→ **Problem description**: Which lines in the records below hold the word "paese"? Copy each of them.
-------- Supplied records --------
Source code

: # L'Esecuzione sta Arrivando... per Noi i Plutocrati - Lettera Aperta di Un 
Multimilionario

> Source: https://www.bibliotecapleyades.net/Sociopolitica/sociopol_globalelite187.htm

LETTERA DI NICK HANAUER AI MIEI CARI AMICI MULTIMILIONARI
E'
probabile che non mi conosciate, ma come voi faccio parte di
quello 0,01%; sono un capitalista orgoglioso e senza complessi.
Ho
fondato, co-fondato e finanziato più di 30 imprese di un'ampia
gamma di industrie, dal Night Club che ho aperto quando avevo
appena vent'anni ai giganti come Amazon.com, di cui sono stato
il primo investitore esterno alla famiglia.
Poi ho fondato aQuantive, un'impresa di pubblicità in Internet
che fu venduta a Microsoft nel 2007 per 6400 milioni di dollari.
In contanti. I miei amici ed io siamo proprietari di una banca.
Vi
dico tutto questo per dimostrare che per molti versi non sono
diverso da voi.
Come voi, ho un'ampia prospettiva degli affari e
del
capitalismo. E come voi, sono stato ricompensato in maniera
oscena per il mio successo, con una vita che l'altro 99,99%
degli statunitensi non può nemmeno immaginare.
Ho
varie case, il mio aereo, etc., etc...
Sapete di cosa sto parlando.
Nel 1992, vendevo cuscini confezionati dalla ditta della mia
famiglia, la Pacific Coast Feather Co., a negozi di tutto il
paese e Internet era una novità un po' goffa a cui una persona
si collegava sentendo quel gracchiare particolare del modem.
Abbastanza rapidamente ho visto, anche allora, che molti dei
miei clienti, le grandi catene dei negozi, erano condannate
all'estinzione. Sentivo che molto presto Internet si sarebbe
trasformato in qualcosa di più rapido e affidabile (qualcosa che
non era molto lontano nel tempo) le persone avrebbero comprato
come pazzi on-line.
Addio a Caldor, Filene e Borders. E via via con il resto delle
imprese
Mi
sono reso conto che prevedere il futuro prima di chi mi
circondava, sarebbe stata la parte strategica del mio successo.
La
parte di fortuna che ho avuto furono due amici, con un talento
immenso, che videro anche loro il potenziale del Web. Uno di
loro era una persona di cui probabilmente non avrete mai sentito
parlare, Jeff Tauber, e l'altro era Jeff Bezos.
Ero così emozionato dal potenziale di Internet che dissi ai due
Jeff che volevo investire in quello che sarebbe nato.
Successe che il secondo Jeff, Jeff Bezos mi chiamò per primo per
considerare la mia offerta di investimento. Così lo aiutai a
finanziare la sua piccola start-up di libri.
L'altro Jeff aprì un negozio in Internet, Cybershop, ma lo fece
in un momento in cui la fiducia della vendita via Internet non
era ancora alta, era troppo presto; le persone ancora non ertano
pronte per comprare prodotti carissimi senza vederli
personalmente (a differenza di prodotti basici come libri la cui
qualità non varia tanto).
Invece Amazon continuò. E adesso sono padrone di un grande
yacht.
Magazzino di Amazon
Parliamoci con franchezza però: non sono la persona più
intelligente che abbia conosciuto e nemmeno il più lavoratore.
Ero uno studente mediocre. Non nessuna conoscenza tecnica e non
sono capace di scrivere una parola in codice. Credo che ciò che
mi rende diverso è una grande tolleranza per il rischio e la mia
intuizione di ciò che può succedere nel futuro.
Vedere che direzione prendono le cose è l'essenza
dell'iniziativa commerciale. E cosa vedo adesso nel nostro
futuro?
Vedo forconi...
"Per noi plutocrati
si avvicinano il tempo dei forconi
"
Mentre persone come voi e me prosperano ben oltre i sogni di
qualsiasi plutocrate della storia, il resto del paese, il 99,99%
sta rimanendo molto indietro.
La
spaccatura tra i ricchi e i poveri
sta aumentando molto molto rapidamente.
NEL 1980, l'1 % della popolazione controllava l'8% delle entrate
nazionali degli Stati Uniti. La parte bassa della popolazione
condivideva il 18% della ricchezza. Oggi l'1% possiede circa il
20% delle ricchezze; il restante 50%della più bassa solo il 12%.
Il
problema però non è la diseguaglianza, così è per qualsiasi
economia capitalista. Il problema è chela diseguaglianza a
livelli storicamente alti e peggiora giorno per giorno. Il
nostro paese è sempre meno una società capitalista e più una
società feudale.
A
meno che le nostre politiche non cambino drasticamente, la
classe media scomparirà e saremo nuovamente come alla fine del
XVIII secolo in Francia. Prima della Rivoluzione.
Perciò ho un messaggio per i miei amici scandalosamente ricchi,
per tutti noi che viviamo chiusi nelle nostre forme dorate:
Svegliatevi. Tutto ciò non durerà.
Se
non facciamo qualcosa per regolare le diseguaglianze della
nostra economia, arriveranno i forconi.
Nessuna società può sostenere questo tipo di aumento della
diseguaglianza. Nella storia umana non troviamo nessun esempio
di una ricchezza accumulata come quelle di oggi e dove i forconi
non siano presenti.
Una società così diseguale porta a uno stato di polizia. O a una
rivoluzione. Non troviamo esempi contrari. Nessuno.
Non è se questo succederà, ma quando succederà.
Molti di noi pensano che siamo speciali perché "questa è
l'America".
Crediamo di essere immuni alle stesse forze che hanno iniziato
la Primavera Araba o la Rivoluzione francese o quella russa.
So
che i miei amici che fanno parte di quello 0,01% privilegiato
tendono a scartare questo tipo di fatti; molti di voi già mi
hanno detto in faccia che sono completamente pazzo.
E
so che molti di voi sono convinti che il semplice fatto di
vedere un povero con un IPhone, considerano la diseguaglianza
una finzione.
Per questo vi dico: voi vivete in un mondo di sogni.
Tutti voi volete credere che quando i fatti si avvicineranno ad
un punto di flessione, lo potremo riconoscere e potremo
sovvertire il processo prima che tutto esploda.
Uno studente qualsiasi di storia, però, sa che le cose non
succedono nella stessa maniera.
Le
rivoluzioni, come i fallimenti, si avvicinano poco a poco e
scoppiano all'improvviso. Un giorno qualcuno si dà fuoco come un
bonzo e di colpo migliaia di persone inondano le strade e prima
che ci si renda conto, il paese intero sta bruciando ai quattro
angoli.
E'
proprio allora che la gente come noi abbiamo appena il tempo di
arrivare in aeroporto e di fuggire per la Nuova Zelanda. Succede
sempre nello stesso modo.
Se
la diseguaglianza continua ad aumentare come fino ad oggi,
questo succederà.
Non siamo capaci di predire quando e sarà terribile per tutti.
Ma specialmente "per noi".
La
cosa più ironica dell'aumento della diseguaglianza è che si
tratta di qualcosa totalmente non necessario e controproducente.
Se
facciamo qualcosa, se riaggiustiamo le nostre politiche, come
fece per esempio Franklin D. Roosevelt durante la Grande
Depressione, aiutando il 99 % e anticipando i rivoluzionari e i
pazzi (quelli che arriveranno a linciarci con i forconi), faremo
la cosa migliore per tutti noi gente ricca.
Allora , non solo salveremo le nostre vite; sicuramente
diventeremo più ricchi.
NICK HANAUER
--------
→ **Output of the exercise**:
paese e Internet era una novità un po' goffa a cui una persona
qualsiasi plutocrate della storia, il resto del paese, il 99,99%
nostro paese è sempre meno una società capitalista e più una
che ci si renda conto, il paese intero sta bruciando ai quattro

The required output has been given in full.